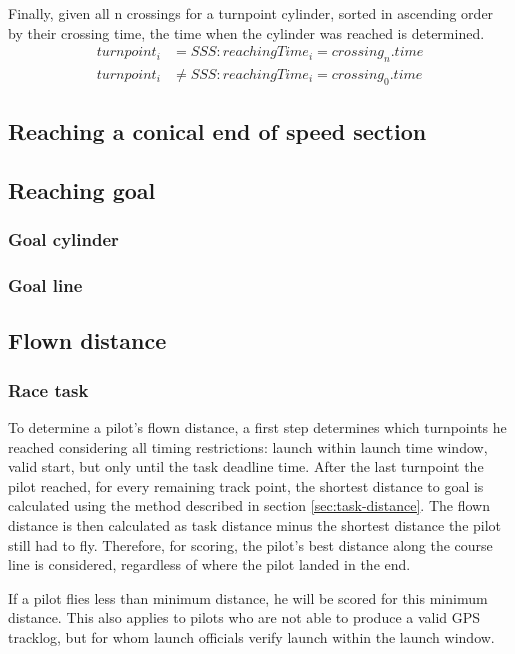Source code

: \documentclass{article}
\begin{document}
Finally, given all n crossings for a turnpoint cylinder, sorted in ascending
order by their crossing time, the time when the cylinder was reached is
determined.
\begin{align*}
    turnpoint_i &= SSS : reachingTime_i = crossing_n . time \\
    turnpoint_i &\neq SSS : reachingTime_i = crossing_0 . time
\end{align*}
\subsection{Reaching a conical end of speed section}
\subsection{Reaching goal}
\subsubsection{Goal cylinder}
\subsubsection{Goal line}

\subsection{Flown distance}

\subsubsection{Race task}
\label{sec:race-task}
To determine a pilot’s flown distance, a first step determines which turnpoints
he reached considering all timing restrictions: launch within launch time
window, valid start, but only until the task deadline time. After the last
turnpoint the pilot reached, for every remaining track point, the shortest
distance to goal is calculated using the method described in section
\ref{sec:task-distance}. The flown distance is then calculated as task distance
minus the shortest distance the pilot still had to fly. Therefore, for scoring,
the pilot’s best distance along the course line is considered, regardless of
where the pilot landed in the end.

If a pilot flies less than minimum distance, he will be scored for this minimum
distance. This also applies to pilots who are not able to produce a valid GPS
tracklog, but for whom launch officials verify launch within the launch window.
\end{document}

* * *

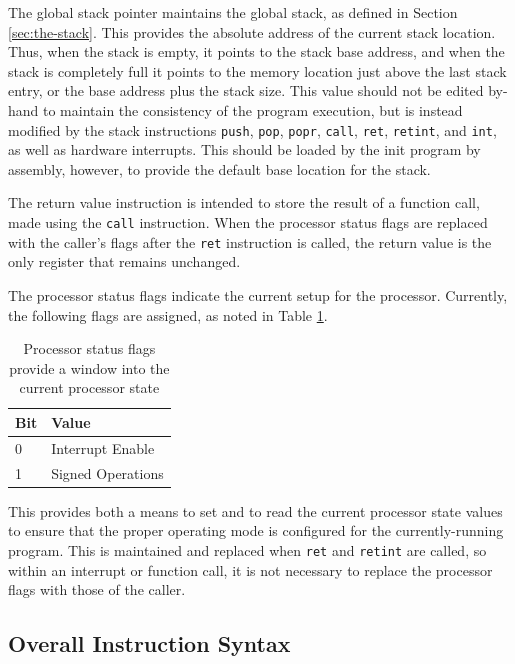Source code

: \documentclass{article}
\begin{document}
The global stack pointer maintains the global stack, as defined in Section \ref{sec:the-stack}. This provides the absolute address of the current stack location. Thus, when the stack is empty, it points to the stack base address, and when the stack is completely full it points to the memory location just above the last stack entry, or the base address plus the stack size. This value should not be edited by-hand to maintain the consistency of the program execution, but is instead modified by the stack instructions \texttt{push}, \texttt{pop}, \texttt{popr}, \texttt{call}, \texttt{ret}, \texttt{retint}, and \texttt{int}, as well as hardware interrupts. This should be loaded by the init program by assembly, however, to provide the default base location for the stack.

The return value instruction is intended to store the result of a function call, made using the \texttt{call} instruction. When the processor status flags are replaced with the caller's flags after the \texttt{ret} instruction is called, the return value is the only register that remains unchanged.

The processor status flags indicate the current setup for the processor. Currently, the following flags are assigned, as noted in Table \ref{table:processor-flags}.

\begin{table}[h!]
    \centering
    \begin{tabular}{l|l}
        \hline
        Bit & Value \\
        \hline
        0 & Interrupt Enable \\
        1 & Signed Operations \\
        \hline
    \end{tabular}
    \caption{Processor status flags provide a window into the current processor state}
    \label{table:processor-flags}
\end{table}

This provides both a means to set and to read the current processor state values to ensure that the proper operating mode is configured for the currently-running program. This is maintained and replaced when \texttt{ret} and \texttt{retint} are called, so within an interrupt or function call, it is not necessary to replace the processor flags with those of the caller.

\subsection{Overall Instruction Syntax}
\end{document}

...

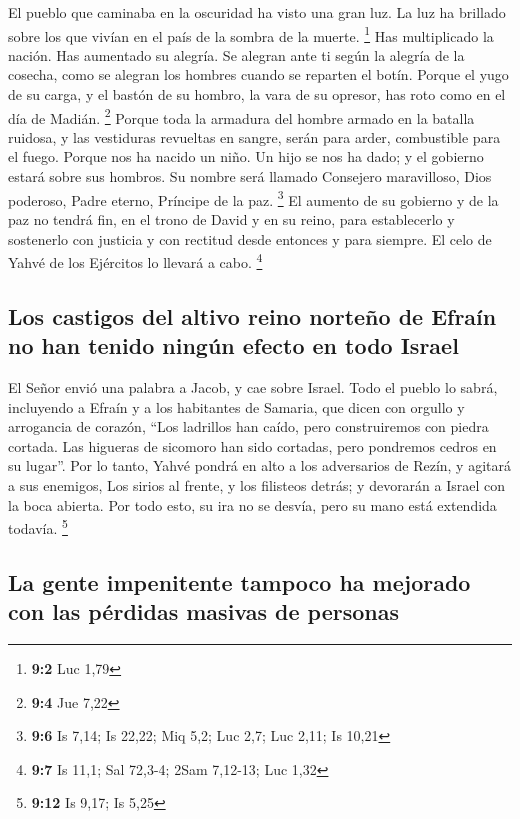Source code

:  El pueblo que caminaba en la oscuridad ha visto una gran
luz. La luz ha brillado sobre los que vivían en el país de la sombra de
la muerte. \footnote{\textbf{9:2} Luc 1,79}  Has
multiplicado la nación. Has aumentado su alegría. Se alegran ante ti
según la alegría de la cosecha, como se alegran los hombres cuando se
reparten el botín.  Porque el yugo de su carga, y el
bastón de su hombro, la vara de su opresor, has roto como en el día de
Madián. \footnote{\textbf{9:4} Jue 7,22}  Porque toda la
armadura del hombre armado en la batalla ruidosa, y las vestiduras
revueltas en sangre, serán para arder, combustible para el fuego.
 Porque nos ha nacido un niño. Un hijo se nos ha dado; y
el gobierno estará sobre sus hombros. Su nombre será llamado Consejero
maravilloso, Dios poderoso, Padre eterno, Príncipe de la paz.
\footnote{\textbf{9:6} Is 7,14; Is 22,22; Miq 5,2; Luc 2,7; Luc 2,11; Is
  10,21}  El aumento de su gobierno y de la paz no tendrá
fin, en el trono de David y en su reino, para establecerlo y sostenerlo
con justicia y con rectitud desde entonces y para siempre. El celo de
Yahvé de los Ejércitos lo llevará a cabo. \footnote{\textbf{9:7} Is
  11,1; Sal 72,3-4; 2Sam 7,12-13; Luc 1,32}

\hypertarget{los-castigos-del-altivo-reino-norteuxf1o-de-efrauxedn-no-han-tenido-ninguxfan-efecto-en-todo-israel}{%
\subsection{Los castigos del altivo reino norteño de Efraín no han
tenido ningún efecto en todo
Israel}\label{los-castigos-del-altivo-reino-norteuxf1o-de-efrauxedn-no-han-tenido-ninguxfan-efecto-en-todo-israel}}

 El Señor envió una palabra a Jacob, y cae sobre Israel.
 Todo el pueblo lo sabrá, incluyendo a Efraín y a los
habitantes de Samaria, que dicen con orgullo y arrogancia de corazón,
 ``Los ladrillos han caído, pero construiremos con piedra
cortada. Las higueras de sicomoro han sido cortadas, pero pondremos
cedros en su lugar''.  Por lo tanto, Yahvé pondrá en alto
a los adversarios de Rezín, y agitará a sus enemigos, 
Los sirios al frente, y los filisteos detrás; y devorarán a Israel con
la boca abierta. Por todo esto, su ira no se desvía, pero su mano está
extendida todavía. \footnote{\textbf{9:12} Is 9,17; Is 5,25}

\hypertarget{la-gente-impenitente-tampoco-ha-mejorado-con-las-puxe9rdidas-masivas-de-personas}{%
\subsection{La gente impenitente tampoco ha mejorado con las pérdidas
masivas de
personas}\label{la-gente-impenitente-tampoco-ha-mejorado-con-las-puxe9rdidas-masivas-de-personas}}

* What is needed
Take each line from the preceding material that contains "valid" and copy it.

* Answer to the exercise
window, valid start, but only until the task deadline time. After the last
distance. This also applies to pilots who are not able to produce a valid GPS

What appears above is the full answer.